┌──
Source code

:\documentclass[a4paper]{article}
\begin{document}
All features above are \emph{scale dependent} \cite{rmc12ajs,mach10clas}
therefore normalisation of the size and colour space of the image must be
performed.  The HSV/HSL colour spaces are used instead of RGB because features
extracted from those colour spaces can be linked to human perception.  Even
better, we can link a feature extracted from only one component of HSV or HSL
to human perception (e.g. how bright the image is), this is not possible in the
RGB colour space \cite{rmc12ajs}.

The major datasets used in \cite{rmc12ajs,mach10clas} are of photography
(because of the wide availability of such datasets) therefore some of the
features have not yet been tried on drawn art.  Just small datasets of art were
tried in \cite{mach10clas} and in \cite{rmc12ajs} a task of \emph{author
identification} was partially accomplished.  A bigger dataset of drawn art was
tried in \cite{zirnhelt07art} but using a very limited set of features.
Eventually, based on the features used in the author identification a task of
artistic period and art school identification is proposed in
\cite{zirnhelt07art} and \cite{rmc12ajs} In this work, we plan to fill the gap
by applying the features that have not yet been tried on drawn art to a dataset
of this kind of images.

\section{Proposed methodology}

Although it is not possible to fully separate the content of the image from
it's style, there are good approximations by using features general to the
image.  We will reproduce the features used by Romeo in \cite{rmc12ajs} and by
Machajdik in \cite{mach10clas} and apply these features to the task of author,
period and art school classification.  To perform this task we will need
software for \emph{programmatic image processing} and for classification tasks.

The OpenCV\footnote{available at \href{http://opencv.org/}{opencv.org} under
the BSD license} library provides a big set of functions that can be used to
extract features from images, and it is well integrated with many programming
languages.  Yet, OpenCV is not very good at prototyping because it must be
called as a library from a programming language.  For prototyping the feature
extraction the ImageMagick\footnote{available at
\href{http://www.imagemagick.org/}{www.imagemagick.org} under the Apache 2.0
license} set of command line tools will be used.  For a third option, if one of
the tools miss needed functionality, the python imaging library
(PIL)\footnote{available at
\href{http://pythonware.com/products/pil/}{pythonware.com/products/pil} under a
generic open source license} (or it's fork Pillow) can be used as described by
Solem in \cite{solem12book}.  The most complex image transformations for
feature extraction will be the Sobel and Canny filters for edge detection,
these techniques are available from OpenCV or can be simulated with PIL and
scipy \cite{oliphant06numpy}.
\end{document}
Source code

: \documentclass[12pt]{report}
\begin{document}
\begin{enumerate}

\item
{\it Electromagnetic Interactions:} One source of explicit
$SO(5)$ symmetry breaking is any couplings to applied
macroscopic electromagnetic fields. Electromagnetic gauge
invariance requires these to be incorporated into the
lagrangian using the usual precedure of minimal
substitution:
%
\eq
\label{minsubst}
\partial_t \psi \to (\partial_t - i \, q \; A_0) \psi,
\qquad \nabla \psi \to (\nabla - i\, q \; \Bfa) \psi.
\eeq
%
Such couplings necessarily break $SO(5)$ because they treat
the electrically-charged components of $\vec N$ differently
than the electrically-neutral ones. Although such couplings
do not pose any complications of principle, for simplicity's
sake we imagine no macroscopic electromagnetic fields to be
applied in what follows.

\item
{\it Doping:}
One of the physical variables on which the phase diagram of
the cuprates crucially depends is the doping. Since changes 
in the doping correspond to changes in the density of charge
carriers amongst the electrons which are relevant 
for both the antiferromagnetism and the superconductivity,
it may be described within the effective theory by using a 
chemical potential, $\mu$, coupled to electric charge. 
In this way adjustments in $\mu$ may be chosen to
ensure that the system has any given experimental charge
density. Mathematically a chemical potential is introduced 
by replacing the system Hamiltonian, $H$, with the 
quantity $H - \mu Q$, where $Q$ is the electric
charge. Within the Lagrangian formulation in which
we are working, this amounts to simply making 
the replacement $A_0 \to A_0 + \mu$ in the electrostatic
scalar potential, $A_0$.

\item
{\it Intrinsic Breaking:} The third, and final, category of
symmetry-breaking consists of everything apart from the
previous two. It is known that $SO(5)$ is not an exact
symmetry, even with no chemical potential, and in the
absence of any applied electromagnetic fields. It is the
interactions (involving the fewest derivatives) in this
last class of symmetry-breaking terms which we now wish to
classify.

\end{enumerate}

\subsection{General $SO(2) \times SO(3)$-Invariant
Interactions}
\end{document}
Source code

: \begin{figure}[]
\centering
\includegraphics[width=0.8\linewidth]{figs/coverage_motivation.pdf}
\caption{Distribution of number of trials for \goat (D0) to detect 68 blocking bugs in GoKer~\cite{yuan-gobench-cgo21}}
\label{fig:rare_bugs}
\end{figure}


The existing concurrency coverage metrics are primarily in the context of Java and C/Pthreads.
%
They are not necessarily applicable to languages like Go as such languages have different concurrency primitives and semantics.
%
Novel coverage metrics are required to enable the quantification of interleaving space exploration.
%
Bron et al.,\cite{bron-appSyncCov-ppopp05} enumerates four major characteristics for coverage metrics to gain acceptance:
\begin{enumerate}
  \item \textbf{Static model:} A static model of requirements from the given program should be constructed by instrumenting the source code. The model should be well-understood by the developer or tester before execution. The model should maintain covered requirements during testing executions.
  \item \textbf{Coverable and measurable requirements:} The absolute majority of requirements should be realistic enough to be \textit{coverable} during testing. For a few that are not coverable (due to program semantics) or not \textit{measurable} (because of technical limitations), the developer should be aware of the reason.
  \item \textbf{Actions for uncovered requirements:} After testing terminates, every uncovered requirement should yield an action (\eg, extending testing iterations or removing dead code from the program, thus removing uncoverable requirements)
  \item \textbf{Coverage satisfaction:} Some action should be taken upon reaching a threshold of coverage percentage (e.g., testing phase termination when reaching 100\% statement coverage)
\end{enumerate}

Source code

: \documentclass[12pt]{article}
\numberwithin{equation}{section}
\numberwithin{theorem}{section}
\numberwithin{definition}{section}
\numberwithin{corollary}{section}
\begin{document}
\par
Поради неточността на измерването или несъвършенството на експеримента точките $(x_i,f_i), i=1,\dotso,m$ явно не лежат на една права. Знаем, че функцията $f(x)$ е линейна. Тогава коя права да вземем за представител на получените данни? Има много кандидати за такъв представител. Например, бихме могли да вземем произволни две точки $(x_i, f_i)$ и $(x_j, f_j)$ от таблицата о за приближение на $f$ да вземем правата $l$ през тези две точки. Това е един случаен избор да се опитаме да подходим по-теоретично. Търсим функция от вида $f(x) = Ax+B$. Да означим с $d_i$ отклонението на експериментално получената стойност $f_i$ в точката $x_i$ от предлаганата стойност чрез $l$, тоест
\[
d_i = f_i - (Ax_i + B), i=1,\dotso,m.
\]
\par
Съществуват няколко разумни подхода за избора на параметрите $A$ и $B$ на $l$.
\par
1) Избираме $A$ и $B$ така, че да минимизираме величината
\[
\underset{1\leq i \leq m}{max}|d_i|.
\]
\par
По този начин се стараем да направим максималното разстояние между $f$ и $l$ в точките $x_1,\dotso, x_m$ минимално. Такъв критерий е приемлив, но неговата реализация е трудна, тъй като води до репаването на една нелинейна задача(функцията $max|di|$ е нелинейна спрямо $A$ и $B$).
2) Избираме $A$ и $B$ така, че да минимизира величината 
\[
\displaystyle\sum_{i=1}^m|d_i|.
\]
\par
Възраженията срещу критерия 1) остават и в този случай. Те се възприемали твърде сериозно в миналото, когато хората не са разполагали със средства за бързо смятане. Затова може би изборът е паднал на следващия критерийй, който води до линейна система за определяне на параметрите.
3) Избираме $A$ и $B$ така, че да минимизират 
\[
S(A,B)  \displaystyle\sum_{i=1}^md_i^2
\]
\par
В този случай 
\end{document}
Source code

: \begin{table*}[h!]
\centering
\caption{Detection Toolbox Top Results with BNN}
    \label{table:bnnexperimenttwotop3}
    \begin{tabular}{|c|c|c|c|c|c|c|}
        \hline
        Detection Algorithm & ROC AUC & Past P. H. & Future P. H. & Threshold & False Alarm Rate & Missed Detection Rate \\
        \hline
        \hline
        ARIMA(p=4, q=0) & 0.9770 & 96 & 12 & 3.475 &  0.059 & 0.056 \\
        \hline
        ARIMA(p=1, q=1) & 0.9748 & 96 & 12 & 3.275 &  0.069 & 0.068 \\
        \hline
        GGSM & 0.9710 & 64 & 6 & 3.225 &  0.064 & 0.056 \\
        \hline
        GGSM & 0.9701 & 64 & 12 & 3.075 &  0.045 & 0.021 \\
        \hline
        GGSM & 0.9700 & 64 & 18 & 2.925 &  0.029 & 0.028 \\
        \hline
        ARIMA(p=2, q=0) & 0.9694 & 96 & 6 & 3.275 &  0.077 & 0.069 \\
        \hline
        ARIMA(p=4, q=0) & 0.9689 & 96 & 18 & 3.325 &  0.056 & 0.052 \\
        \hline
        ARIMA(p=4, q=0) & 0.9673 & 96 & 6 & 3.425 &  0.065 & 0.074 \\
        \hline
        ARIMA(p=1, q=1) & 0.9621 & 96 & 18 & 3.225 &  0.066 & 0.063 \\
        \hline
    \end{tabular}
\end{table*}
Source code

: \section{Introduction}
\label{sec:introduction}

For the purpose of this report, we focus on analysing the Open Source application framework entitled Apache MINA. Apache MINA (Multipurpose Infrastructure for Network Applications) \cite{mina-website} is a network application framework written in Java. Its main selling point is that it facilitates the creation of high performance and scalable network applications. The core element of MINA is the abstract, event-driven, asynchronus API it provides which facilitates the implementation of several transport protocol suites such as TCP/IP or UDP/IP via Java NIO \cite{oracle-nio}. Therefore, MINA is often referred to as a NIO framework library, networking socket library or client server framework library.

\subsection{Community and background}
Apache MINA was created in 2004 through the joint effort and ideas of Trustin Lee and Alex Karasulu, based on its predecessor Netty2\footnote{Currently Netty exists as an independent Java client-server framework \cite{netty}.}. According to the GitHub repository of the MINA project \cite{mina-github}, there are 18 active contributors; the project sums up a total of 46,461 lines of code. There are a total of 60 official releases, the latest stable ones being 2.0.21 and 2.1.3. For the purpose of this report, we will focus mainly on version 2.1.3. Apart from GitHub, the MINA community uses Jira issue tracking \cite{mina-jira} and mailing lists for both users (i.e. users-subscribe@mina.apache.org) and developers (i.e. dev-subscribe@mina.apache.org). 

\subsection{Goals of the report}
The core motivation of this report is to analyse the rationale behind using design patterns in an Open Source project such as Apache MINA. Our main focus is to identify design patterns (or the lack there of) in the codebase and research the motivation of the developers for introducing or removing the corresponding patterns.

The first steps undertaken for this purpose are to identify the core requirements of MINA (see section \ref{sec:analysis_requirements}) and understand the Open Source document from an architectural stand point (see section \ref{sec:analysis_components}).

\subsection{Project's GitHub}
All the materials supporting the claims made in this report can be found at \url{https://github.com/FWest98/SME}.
└──
◆ **EXERCISE BRIEF**
Begin with the line above that has "previous two. It" and continue through the line that has "during testing executions.", setting each one down exactly. Stop there.

◆ **RESULT**
previous two. It is known that $SO(5)$ is not an exact
symmetry, even with no chemical potential, and in the
absence of any applied electromagnetic fields. It is the
interactions (involving the fewest derivatives) in this
last class of symmetry-breaking terms which we now wish to
classify.

\end{enumerate}

\subsection{General $SO(2) \times SO(3)$-Invariant
Interactions}
\end{document}
Source code

: \begin{figure}[]
\centering
\includegraphics[width=0.8\linewidth]{figs/coverage_motivation.pdf}
\caption{Distribution of number of trials for \goat (D0) to detect 68 blocking bugs in GoKer~\cite{yuan-gobench-cgo21}}
\label{fig:rare_bugs}
\end{figure}


The existing concurrency coverage metrics are primarily in the context of Java and C/Pthreads.
%
They are not necessarily applicable to languages like Go as such languages have different concurrency primitives and semantics.
%
Novel coverage metrics are required to enable the quantification of interleaving space exploration.
%
Bron et al.,\cite{bron-appSyncCov-ppopp05} enumerates four major characteristics for coverage metrics to gain acceptance:
\begin{enumerate}
  \item \textbf{Static model:} A static model of requirements from the given program should be constructed by instrumenting the source code. The model should be well-understood by the developer or tester before execution. The model should maintain covered requirements during testing executions.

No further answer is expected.